Segundo o produtor, é impossível fazer qualquer tipo de comparação com os festivais dos anos 60 e 70:

— No festival de 1967, tivemos audiência de 97%. Mas só tínhamos quatro canais de televisão. Agora, queremos ser apenas um nicho no meio da diversidade.

Para Gutemberg Guarabyra, autor de “Margarida”, campeã do II Festival da Canção, de 1967, a disputa começava antes mesmo das inscrições das músicas:

— A principal característica dos que deram certo, o da Record e o FIC, da Globo, era a sintonia com o que acontecia. Na Record, toda a estação estava ligada à música, com programas como “Essa noite se improvisa é” e “O fino da Bossa”, que mantinham a turma sempre unida. O Chico Buarque comentou comigo essa questão, descreveu o da Record como sendo um campeonato disputado o ano inteiro, cuja fase final era o festival.

Jurado de muitas disputas e autor do livro “A era dos festivais”, o jornalista Zuza Homem de Mello não acredita mais em festivais de nível nacional:

— Eles eram a bandeira dos universitários contra o regime militar tendo como arma as canções. Foram tão poderosos que os militares resolveram interferir. Para mim, o festival organizado pela Rede Globo em 2000, dirigido pelo próprio Solano, foi a mostra de que este formato a nível nacional não é mais viável — diz. — Isso não quer dizer que um festival destinado a descobrir canções e autores não tenha seu valor. Mas é preciso qualidade.

Para Joyce, função é apenas de abrir portas

A cantora Joyce, que estreou no II Festival Internacional da Canção, em 1967, com a música “Me disseram”, e foi finalista do MPB 80, com “Clareana”, acha que, adaptado ao momento atual, um festival tem a mesma função de sempre.

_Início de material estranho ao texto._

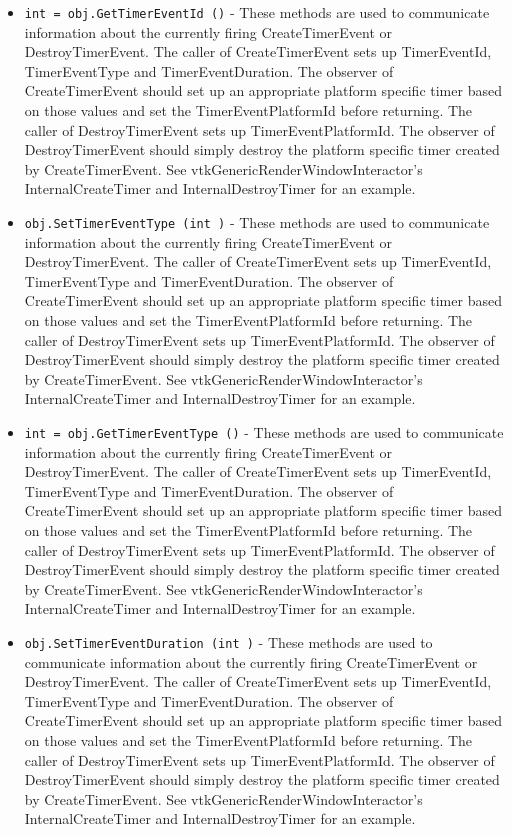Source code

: \begin{itemize}
\item  \verb|int = obj.GetTimerEventId ()| -  These methods are used to communicate information about the currently
 firing CreateTimerEvent or DestroyTimerEvent. The caller of
 CreateTimerEvent sets up TimerEventId, TimerEventType and
 TimerEventDuration. The observer of CreateTimerEvent should set up an
 appropriate platform specific timer based on those values and set the
 TimerEventPlatformId before returning. The caller of DestroyTimerEvent
 sets up TimerEventPlatformId. The observer of DestroyTimerEvent should
 simply destroy the platform specific timer created by CreateTimerEvent.
 See vtkGenericRenderWindowInteractor's InternalCreateTimer and
 InternalDestroyTimer for an example.

\item  \verb|obj.SetTimerEventType (int )| -  These methods are used to communicate information about the currently
 firing CreateTimerEvent or DestroyTimerEvent. The caller of
 CreateTimerEvent sets up TimerEventId, TimerEventType and
 TimerEventDuration. The observer of CreateTimerEvent should set up an
 appropriate platform specific timer based on those values and set the
 TimerEventPlatformId before returning. The caller of DestroyTimerEvent
 sets up TimerEventPlatformId. The observer of DestroyTimerEvent should
 simply destroy the platform specific timer created by CreateTimerEvent.
 See vtkGenericRenderWindowInteractor's InternalCreateTimer and
 InternalDestroyTimer for an example.

\item  \verb|int = obj.GetTimerEventType ()| -  These methods are used to communicate information about the currently
 firing CreateTimerEvent or DestroyTimerEvent. The caller of
 CreateTimerEvent sets up TimerEventId, TimerEventType and
 TimerEventDuration. The observer of CreateTimerEvent should set up an
 appropriate platform specific timer based on those values and set the
 TimerEventPlatformId before returning. The caller of DestroyTimerEvent
 sets up TimerEventPlatformId. The observer of DestroyTimerEvent should
 simply destroy the platform specific timer created by CreateTimerEvent.
 See vtkGenericRenderWindowInteractor's InternalCreateTimer and
 InternalDestroyTimer for an example.

\item  \verb|obj.SetTimerEventDuration (int )| -  These methods are used to communicate information about the currently
 firing CreateTimerEvent or DestroyTimerEvent. The caller of
 CreateTimerEvent sets up TimerEventId, TimerEventType and
 TimerEventDuration. The observer of CreateTimerEvent should set up an
 appropriate platform specific timer based on those values and set the
 TimerEventPlatformId before returning. The caller of DestroyTimerEvent
 sets up TimerEventPlatformId. The observer of DestroyTimerEvent should
 simply destroy the platform specific timer created by CreateTimerEvent.
 See vtkGenericRenderWindowInteractor's InternalCreateTimer and
 InternalDestroyTimer for an example.


\end{itemize}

— Tive vivências diferentes. Em 67 eu estava começando e foi bom como primeira exposição. Em 80 tive uma consagração popular com uma canção despretensiosa. A função de qualquer festival é a exposição do artista novo. A dos primeiros também era essa, mas em outro contexto.

O cantor Oswaldo Montenegro lembra que, antes de vencer o MPB 80 com a polêmica “Agonia”, de Mongol, já era conhecido por “Bandolins”, terceira colocada no Festival da Tupi, no ano anterior.

— Tinha lançado um disco pela Warner que não vendeu nada e não tinha dinheiro nem para comer. Com a música, deixei de ser e me sentir inviável — lembra. — É difícil para um artista jovem mostrar a cara. Mas TV é hábito e festival deixou de ser hábito. Para isso precisa de repetições.

Terceira colocada no III FIC, em 1968, defendendo com os Golden Boys “Andança”, de Edmundo Souto, Danilo Caymmi e Paulinho Tapajós, Beth Carvalho diz que falta apelo popular:

— Naquela época, disputávamos no Maracanãzinho, com grande participação do público. Com a presença da televisão, os festivais paravam o Brasil. Mas é preciso continuidade. Vejo muita gente boa por aí, mas falta um empurrão. Toda a minha geração foi fruto, sim, de festivais.